Witryny społecznościowe wydają się być najgorsze z całej grupy, a przeciętna witryna ma 160 elementów śledzących. Witryny dotyczące zdrowia zajmują drugie miejsce, ze średnio 46 trackerami. Witryny mediów cyfrowych są wyposażone średnio w 28 robotów indeksujących.

Na drugim końcu spektrum znajdują się strony rządowe i strony oferujące treści dla dorosłych, z odpowiednio czterema i jednym trackerem na stronę.

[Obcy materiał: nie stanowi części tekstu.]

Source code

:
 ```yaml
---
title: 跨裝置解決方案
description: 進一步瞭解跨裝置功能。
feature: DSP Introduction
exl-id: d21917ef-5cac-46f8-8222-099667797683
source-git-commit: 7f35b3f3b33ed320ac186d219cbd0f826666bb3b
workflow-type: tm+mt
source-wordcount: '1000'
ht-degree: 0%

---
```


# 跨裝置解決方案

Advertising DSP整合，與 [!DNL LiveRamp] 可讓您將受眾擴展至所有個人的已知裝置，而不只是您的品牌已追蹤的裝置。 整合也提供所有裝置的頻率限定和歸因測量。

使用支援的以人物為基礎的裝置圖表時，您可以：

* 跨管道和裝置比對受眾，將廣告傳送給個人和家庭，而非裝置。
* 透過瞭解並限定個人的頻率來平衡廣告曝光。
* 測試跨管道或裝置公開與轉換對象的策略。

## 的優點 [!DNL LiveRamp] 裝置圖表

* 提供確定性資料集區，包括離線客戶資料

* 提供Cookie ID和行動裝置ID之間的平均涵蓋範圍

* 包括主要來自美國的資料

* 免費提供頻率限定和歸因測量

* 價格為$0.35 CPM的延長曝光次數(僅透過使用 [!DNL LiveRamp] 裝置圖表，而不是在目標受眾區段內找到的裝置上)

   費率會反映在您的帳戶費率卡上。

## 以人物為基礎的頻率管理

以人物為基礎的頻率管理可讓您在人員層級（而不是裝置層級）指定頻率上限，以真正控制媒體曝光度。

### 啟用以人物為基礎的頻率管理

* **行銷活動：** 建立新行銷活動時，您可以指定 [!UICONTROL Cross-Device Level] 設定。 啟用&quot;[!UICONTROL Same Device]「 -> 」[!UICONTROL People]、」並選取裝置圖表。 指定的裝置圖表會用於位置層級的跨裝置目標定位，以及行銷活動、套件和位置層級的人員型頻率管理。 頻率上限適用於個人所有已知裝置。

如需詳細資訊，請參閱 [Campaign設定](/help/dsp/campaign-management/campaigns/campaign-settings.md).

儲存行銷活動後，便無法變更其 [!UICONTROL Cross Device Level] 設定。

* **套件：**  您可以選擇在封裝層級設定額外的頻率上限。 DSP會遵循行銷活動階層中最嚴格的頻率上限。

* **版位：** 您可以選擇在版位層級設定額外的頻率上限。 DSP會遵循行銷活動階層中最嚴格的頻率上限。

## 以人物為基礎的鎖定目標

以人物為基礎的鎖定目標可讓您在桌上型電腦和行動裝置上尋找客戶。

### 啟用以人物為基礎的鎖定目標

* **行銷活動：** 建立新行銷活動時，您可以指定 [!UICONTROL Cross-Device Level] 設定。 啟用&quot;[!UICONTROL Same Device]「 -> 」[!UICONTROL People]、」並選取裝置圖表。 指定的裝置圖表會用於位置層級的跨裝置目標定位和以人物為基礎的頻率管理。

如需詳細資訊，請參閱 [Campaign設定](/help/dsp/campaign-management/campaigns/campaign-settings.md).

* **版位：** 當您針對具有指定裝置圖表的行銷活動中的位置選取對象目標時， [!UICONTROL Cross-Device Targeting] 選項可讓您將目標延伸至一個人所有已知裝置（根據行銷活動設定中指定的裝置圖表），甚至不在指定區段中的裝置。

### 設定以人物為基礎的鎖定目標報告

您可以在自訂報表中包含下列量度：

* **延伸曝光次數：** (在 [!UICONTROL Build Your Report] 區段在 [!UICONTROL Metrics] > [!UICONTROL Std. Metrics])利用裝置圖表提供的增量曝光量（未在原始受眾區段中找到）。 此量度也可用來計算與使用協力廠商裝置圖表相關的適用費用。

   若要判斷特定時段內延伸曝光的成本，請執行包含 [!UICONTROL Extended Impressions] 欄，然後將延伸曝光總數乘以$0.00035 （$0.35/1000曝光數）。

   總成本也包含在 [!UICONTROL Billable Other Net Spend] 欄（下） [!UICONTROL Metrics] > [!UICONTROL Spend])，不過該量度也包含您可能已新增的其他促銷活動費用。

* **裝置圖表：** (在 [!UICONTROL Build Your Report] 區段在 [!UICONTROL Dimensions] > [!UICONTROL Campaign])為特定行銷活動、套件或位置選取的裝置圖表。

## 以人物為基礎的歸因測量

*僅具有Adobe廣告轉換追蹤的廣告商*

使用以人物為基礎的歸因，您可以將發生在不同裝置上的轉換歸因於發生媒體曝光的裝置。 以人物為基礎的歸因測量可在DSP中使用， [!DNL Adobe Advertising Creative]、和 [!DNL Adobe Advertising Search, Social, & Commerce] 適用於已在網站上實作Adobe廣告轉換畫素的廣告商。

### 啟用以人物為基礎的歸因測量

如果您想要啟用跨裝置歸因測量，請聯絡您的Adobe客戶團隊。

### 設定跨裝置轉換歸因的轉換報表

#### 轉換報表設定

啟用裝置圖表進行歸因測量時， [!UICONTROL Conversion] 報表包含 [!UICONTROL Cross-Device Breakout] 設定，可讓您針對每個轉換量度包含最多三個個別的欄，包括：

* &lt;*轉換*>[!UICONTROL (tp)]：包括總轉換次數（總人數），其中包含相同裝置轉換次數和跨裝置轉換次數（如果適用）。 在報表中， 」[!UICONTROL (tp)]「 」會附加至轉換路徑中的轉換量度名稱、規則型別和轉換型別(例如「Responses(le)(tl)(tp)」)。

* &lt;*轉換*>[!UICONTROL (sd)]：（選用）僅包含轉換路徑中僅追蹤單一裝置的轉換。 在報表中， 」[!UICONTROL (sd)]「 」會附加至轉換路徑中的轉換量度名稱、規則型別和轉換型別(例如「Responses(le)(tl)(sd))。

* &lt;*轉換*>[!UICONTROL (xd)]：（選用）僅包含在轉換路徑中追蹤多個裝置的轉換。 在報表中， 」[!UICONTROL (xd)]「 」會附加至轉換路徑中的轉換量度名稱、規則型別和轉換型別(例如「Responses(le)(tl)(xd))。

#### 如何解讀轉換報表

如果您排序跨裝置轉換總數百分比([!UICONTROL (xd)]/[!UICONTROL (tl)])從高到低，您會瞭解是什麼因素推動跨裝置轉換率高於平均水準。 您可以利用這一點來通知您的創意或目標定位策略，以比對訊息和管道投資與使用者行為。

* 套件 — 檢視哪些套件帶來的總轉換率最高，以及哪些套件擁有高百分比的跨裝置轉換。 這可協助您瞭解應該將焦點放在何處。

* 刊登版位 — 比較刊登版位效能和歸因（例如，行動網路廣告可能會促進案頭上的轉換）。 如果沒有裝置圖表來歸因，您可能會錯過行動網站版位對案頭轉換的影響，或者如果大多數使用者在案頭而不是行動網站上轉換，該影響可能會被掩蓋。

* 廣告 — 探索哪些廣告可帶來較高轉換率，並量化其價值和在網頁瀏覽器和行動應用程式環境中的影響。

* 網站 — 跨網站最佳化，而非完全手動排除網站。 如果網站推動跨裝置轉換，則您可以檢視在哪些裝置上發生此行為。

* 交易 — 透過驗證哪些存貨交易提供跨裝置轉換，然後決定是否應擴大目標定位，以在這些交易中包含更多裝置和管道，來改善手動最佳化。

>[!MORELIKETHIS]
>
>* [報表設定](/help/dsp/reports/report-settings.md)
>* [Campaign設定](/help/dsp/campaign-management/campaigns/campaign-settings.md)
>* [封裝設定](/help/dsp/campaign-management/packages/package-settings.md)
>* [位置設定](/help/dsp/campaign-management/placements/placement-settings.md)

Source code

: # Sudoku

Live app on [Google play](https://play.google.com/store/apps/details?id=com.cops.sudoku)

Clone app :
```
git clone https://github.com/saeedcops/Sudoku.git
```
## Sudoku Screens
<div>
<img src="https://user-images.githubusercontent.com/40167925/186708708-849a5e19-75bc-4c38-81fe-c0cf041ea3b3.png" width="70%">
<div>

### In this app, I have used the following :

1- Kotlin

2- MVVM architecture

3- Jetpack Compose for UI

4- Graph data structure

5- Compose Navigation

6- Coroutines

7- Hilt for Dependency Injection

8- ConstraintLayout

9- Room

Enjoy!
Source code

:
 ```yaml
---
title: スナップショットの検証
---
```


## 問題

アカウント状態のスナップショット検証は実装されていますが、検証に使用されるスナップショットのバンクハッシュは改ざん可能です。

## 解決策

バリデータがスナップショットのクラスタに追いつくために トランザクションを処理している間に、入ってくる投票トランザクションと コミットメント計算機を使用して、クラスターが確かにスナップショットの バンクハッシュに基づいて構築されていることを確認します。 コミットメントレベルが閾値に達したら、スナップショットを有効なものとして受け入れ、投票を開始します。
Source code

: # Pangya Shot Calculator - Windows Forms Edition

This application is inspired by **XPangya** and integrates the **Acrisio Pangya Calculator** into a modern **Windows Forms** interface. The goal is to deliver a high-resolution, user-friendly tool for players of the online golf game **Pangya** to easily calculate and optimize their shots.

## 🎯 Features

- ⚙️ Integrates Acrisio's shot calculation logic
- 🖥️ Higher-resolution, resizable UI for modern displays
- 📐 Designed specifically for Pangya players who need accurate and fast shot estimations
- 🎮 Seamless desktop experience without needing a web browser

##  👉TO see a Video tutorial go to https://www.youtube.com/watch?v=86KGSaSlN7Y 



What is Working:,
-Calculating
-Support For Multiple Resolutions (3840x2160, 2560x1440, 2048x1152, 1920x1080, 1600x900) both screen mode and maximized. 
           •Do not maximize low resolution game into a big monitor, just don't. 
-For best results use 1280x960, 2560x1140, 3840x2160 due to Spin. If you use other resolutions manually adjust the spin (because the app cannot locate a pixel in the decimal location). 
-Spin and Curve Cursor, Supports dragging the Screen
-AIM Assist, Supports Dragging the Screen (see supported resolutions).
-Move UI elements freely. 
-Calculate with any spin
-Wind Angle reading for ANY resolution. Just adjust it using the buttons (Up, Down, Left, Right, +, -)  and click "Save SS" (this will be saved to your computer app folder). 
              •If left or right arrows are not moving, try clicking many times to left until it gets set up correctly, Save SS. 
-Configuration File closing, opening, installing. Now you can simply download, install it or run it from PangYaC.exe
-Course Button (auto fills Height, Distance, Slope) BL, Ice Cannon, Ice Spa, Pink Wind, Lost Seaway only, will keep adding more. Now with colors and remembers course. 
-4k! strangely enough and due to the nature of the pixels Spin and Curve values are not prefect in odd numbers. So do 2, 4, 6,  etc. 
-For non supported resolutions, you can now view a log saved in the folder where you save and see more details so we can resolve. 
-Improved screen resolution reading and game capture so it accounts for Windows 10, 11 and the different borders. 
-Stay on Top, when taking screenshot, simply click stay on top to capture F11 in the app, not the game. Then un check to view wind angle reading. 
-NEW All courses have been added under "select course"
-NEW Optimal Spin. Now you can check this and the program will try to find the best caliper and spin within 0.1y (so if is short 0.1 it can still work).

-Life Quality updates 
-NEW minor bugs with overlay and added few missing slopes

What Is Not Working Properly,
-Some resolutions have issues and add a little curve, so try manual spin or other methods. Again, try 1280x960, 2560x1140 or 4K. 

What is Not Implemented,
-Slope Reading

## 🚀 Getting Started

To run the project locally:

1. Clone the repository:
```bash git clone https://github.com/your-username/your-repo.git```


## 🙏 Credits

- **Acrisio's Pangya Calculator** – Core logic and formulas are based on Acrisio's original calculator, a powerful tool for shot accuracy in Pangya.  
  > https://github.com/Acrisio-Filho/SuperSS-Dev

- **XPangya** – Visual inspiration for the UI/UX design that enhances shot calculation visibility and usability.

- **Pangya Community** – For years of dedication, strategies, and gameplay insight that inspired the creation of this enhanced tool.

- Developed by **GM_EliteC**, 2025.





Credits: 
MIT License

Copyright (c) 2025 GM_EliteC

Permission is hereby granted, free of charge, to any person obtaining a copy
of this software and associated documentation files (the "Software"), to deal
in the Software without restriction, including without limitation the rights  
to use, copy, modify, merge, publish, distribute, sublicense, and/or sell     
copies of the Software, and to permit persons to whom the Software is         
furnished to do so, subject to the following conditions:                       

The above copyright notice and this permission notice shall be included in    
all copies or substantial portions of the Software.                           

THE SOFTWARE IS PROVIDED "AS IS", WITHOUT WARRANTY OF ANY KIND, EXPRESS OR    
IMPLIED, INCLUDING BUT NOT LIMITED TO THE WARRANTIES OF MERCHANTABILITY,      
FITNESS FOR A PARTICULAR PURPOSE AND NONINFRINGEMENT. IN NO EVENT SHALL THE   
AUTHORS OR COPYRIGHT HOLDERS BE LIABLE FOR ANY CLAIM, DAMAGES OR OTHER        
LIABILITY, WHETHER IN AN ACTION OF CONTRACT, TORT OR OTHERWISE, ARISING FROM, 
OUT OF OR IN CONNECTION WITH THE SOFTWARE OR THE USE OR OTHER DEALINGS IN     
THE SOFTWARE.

Rozpoznawalne strony trzecie okazały się być właścicielami większości tych trackerów. Prawie jedna trzecia (30%) należy do Google, 11% do Facebooka, a 7% do Adobe, a dane są często wykorzystywane do celów marketingowych.

„Liczba modułów śledzących witryn internetowych zależy głównie od przepisów dotyczących ochrony danych w danym kraju. Dlatego w Europie Środkowej i Północnej, gdzie obowiązują przepisy RODO, strony internetowe mają mniej elementów śledzących” — powiedział Daniel Markuson, ekspert ds. prywatności cyfrowej NordVPN.

„Sytuacja jest jednak zupełnie inna w Stanach Zjednoczonych, gdzie żadne prawo nie obejmuje prywatności wszystkich typów danych we wszystkich stanach”.

W przypadku NordVPN problem z gromadzeniem tych danych polega na tym, że można ich użyć do bardzo szczegółowego profilowania użytkowników. Profil jest następnie sprzedawany firmom reklamowym, których reklamy „śledzą” użytkowników w całym Internecie, aby zebrać jeszcze więcej danych.

Co gorsza, cyberprzestępcy mogą uzyskać te dane w dowolnym momencie, a następnie wykorzystać je w atakach phishingowych, które wykorzystują szczegółowy profil osobisty ofiary, aby wyglądał na autentyczny, zwiększając prawdopodobieństwo, że dadzą się nabrać.

Markuson sugeruje, że aby być mniej identyfikowalnymi w Internecie, użytkownicy powinni korzystać z usługi VPN, a także instalować rozszerzenia blokujące śledzenie i korzystać z anonimowej przeglądarki.